OpenLink Software's Virtuoso Open-Source Edition
OpenLink Software announced an open-source version of it's Virtuoso Universal Server commercial DBMS on April 11, 2006. On the initial date of this post, May 2, 2006, Virtuoso Open-Source Edition (VOS) was virtually under the radar as an open-source product. According to this press release, the new edition includes:VOS only lacks the virtual server and replication features that are offered by the commercial edition. VOS includes a Web-based administration tool called the "Virtuoso Conductor" According to Kingsley Idehen's Weblog, 'The Virtuoso build scripts have been successfully tested on Mac OS X (Universal Binary Target), Linux, FreeBSD, and Solaris (AIX, HP-UX, and True64 UNIX will follow soon). A Windows Visual Studio project file is also in the works (ETA some time this week).'
- SPARQL compliant RDF Triple Store
- SQL-200n Object-Relational Database Engine (SQL, XML, and Free Text)
- Integrated BPEL Server and Enterprise Service Bus
- WebDAV and Native File Server
- Web Application Server that supports PHP, Perl, Python, ASP.NET, JSP, etc.

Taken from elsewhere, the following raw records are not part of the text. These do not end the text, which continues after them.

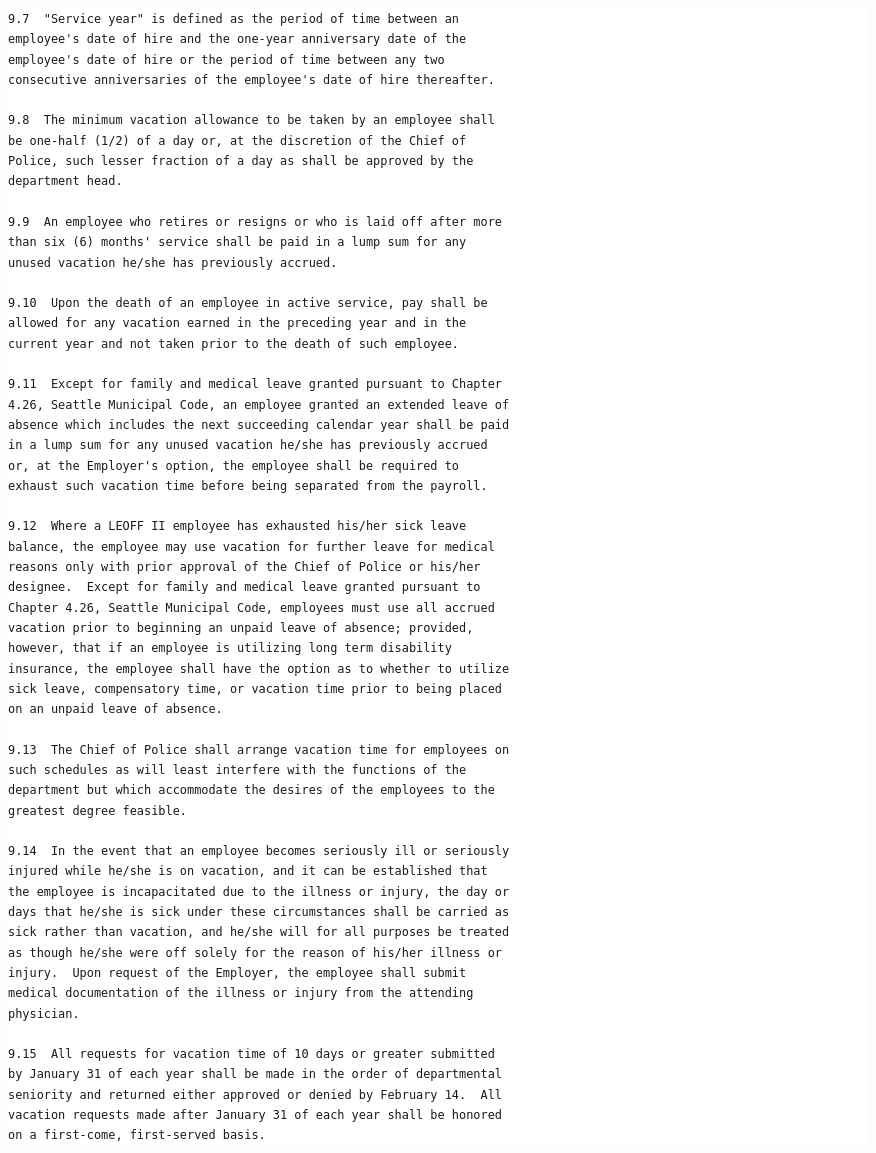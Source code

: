     9.7  "Service year" is defined as the period of time between an  
    employee's date of hire and the one-year anniversary date of the  
    employee's date of hire or the period of time between any two  
    consecutive anniversaries of the employee's date of hire thereafter.  
  
    9.8  The minimum vacation allowance to be taken by an employee shall  
    be one-half (1/2) of a day or, at the discretion of the Chief of  
    Police, such lesser fraction of a day as shall be approved by the  
    department head.  
  
    9.9  An employee who retires or resigns or who is laid off after more  
    than six (6) months' service shall be paid in a lump sum for any  
    unused vacation he/she has previously accrued.  
  
    9.10  Upon the death of an employee in active service, pay shall be  
    allowed for any vacation earned in the preceding year and in the  
    current year and not taken prior to the death of such employee.  
  
    9.11  Except for family and medical leave granted pursuant to Chapter  
    4.26, Seattle Municipal Code, an employee granted an extended leave of  
    absence which includes the next succeeding calendar year shall be paid  
    in a lump sum for any unused vacation he/she has previously accrued  
    or, at the Employer's option, the employee shall be required to  
    exhaust such vacation time before being separated from the payroll.  
  
    9.12  Where a LEOFF II employee has exhausted his/her sick leave  
    balance, the employee may use vacation for further leave for medical  
    reasons only with prior approval of the Chief of Police or his/her  
    designee.  Except for family and medical leave granted pursuant to  
    Chapter 4.26, Seattle Municipal Code, employees must use all accrued  
    vacation prior to beginning an unpaid leave of absence; provided,  
    however, that if an employee is utilizing long term disability  
    insurance, the employee shall have the option as to whether to utilize  
    sick leave, compensatory time, or vacation time prior to being placed  
    on an unpaid leave of absence.  
  
    9.13  The Chief of Police shall arrange vacation time for employees on  
    such schedules as will least interfere with the functions of the  
    department but which accommodate the desires of the employees to the  
    greatest degree feasible.  
  
    9.14  In the event that an employee becomes seriously ill or seriously  
    injured while he/she is on vacation, and it can be established that  
    the employee is incapacitated due to the illness or injury, the day or  
    days that he/she is sick under these circumstances shall be carried as  
    sick rather than vacation, and he/she will for all purposes be treated  
    as though he/she were off solely for the reason of his/her illness or  
    injury.  Upon request of the Employer, the employee shall submit  
    medical documentation of the illness or injury from the attending  
    physician.  
  
    9.15  All requests for vacation time of 10 days or greater submitted  
    by January 31 of each year shall be made in the order of departmental  
    seniority and returned either approved or denied by February 14.  All  
    vacation requests made after January 31 of each year shall be honored  
    on a first-come, first-served basis.  
  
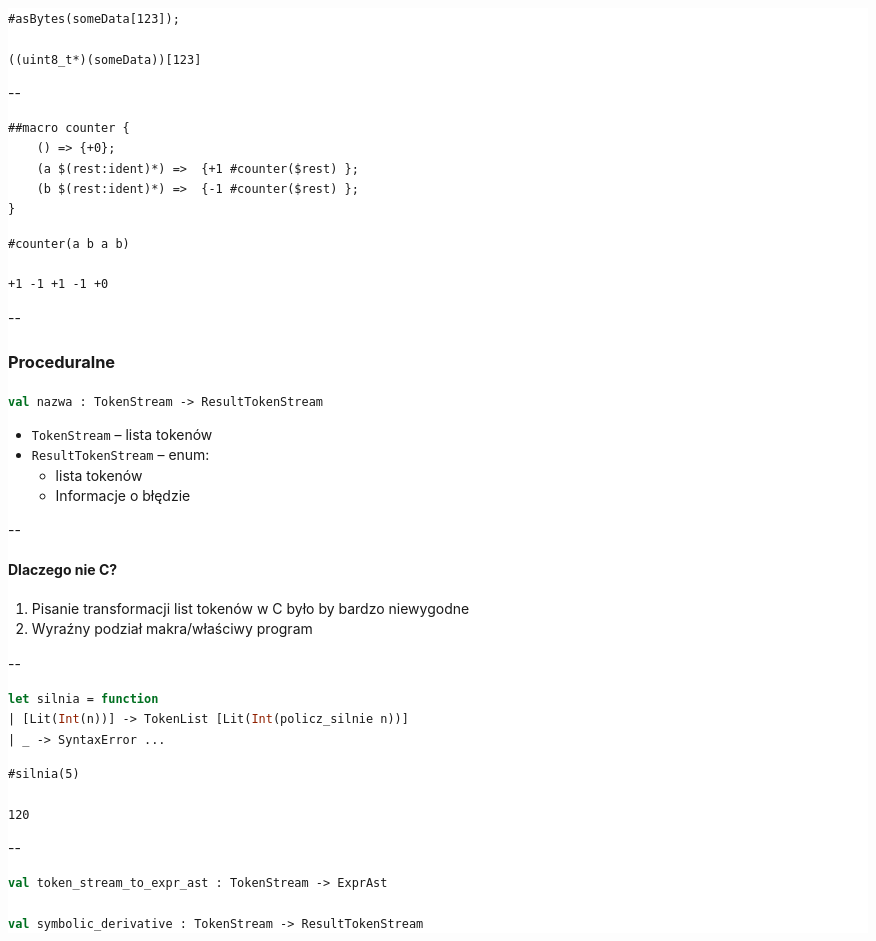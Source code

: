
 ```txt
#asBytes(someData[123]);

((uint8_t*)(someData))[123]
```

--

```txt
##macro counter {
	() => {+0};
	(a $(rest:ident)*) =>  {+1 #counter($rest) };
	(b $(rest:ident)*) =>  {-1 #counter($rest) };
}
```

```txt
#counter(a b a b)

+1 -1 +1 -1 +0
```

--

### Proceduralne

```ocaml
val nazwa : TokenStream -> ResultTokenStream
```

+ `TokenStream` – lista tokenów
+ `ResultTokenStream` – enum:
	- lista tokenów
	- Informacje o błędzie

--

#### Dlaczego nie C?

1. Pisanie transformacji list tokenów w C było by bardzo niewygodne
2. Wyraźny podział makra/właściwy program

--

```ocaml
let silnia = function
| [Lit(Int(n))] -> TokenList [Lit(Int(policz_silnie n))]
| _ -> SyntaxError ...
```

```txt
#silnia(5)

120
```

--

```ocaml
val token_stream_to_expr_ast : TokenStream -> ExprAst

val symbolic_derivative : TokenStream -> ResultTokenStream
```
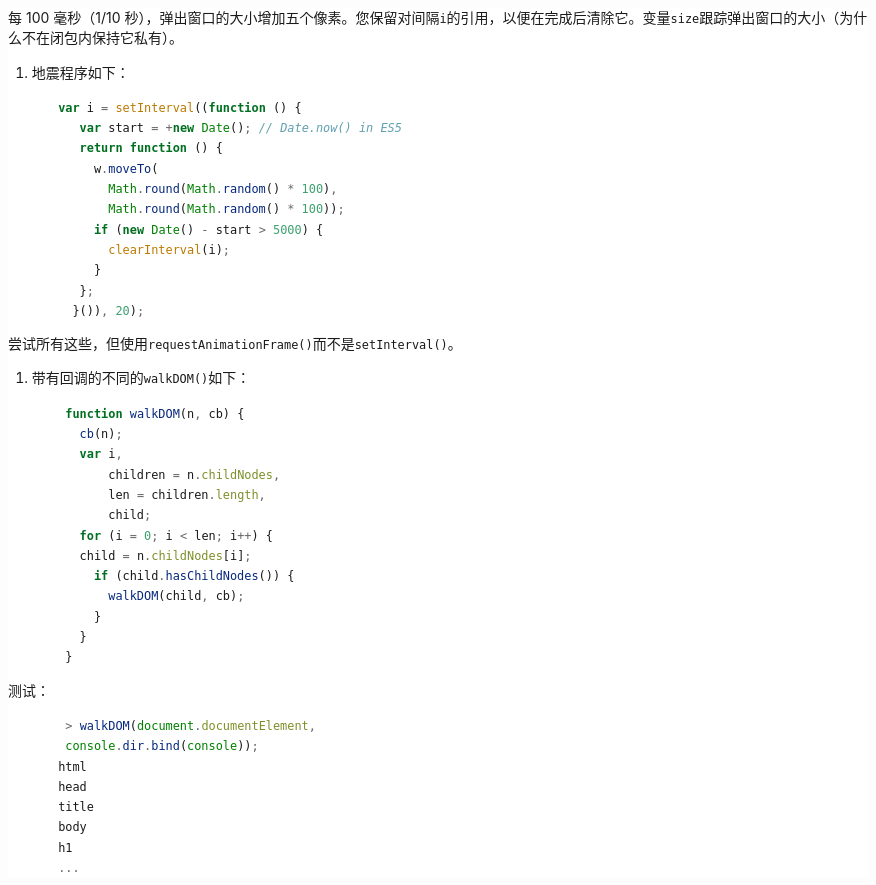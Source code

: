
 ```js
```

每 100 毫秒（1/10 秒），弹出窗口的大小增加五个像素。您保留对间隔`i`的引用，以便在完成后清除它。变量`size`跟踪弹出窗口的大小（为什么不在闭包内保持它私有）。

1.  地震程序如下：

```js
       var i = setInterval((function () { 
          var start = +new Date(); // Date.now() in ES5 
          return function () { 
            w.moveTo( 
              Math.round(Math.random() * 100), 
              Math.round(Math.random() * 100)); 
            if (new Date() - start > 5000) { 
              clearInterval(i); 
            } 
          }; 
         }()), 20); 

```

尝试所有这些，但使用`requestAnimationFrame()`而不是`setInterval()`。

1.  带有回调的不同的`walkDOM()`如下：

```js
        function walkDOM(n, cb) { 
          cb(n); 
          var i, 
              children = n.childNodes, 
              len = children.length, 
              child; 
          for (i = 0; i < len; i++) { 
          child = n.childNodes[i]; 
            if (child.hasChildNodes()) { 
              walkDOM(child, cb); 
            } 
          } 
        } 

```

测试：

```js
        > walkDOM(document.documentElement,
        console.dir.bind(console)); 
       html 
       head 
       title 
       body 
       h1 
       ... 

```
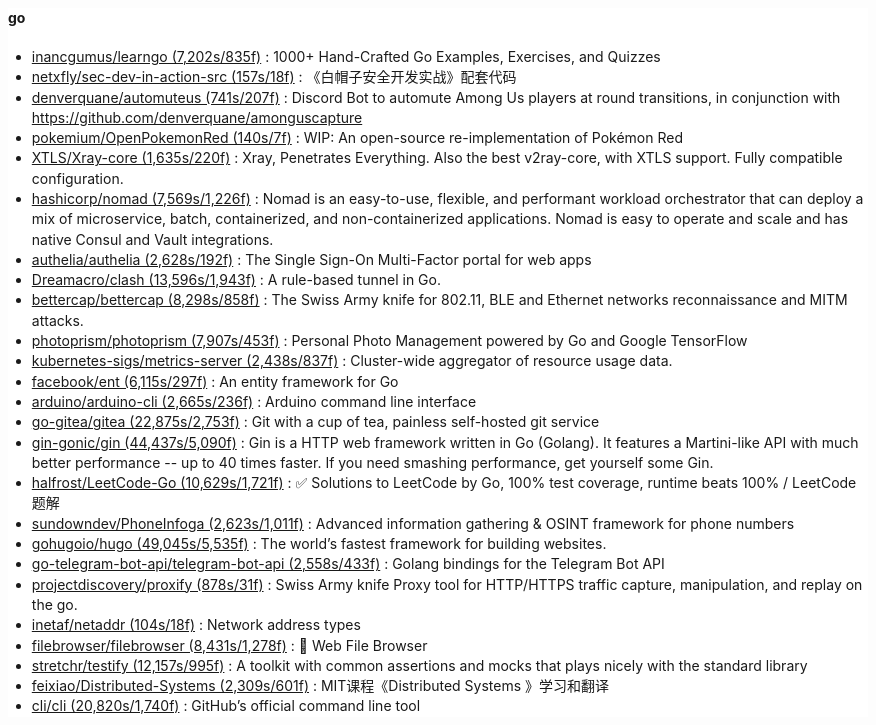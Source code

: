 #### go
* [inancgumus/learngo (7,202s/835f)](https://github.com/inancgumus/learngo) : 1000+ Hand-Crafted Go Examples, Exercises, and Quizzes
* [netxfly/sec-dev-in-action-src (157s/18f)](https://github.com/netxfly/sec-dev-in-action-src) : 《白帽子安全开发实战》配套代码
* [denverquane/automuteus (741s/207f)](https://github.com/denverquane/automuteus) : Discord Bot to automute Among Us players at round transitions, in conjunction with https://github.com/denverquane/amonguscapture
* [pokemium/OpenPokemonRed (140s/7f)](https://github.com/pokemium/OpenPokemonRed) : WIP: An open-source re-implementation of Pokémon Red
* [XTLS/Xray-core (1,635s/220f)](https://github.com/XTLS/Xray-core) : Xray, Penetrates Everything. Also the best v2ray-core, with XTLS support. Fully compatible configuration.
* [hashicorp/nomad (7,569s/1,226f)](https://github.com/hashicorp/nomad) : Nomad is an easy-to-use, flexible, and performant workload orchestrator that can deploy a mix of microservice, batch, containerized, and non-containerized applications. Nomad is easy to operate and scale and has native Consul and Vault integrations.
* [authelia/authelia (2,628s/192f)](https://github.com/authelia/authelia) : The Single Sign-On Multi-Factor portal for web apps
* [Dreamacro/clash (13,596s/1,943f)](https://github.com/Dreamacro/clash) : A rule-based tunnel in Go.
* [bettercap/bettercap (8,298s/858f)](https://github.com/bettercap/bettercap) : The Swiss Army knife for 802.11, BLE and Ethernet networks reconnaissance and MITM attacks.
* [photoprism/photoprism (7,907s/453f)](https://github.com/photoprism/photoprism) : Personal Photo Management powered by Go and Google TensorFlow
* [kubernetes-sigs/metrics-server (2,438s/837f)](https://github.com/kubernetes-sigs/metrics-server) : Cluster-wide aggregator of resource usage data.
* [facebook/ent (6,115s/297f)](https://github.com/facebook/ent) : An entity framework for Go
* [arduino/arduino-cli (2,665s/236f)](https://github.com/arduino/arduino-cli) : Arduino command line interface
* [go-gitea/gitea (22,875s/2,753f)](https://github.com/go-gitea/gitea) : Git with a cup of tea, painless self-hosted git service
* [gin-gonic/gin (44,437s/5,090f)](https://github.com/gin-gonic/gin) : Gin is a HTTP web framework written in Go (Golang). It features a Martini-like API with much better performance -- up to 40 times faster. If you need smashing performance, get yourself some Gin.
* [halfrost/LeetCode-Go (10,629s/1,721f)](https://github.com/halfrost/LeetCode-Go) : ✅ Solutions to LeetCode by Go, 100% test coverage, runtime beats 100% / LeetCode 题解
* [sundowndev/PhoneInfoga (2,623s/1,011f)](https://github.com/sundowndev/PhoneInfoga) : Advanced information gathering & OSINT framework for phone numbers
* [gohugoio/hugo (49,045s/5,535f)](https://github.com/gohugoio/hugo) : The world’s fastest framework for building websites.
* [go-telegram-bot-api/telegram-bot-api (2,558s/433f)](https://github.com/go-telegram-bot-api/telegram-bot-api) : Golang bindings for the Telegram Bot API
* [projectdiscovery/proxify (878s/31f)](https://github.com/projectdiscovery/proxify) : Swiss Army knife Proxy tool for HTTP/HTTPS traffic capture, manipulation, and replay on the go.
* [inetaf/netaddr (104s/18f)](https://github.com/inetaf/netaddr) : Network address types
* [filebrowser/filebrowser (8,431s/1,278f)](https://github.com/filebrowser/filebrowser) : 📂 Web File Browser
* [stretchr/testify (12,157s/995f)](https://github.com/stretchr/testify) : A toolkit with common assertions and mocks that plays nicely with the standard library
* [feixiao/Distributed-Systems (2,309s/601f)](https://github.com/feixiao/Distributed-Systems) : MIT课程《Distributed Systems 》学习和翻译
* [cli/cli (20,820s/1,740f)](https://github.com/cli/cli) : GitHub’s official command line tool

- Runtime Hosting for Microsoft .NET, Mono, and Java
InfoWorld's Jon Udell has tracked Virtuoso's progress since 2002, with an additional article in 2003 and a one-hour podcast with Kingsley Idehen on April 26, 2006. A major talking point for Virtuoso is its support for Atom 0.3 syndication and publication, Atom 1.0 syndication and (forthcoming) publication, and future support for Google's GData protocol, as mentioned in this Idehen post. Yahoo!'s Jeremy Zawodny points out that the 'fingerprints' of Adam Bosworth, Google's VP of Engineering and the primary force behind the development of Microsoft Access, 'are all over GData.' Click here to display a list of all OakLeaf posts that mention Adam Bosworth.
One application for the GData protocol is querying and updating the Google Base database independently of the Google Web client, as mentioned by Jeremy: 'It's not about building an easier onramp to Google Base. ... Well, it is. But, again, that's the small stuff.' Click here for a list of posts about my experiences with Google Base. Watch for a future OakLeaf post on the subject as the GData APIs gain ground.
Open-Source and Free Embedded Database Contenders
Open-source and free embedded SQL databases are gaining importance as the number and types of mobile devices and OSs proliferate. Embedded databases usually consist of Java classes or Windows DLLs that are designed to minimize file size and memory consumption. Embedded databases avoid the installation hassles, heavy resource usage and maintenance cost associated with client/server RDBMSs that run as an operating system service.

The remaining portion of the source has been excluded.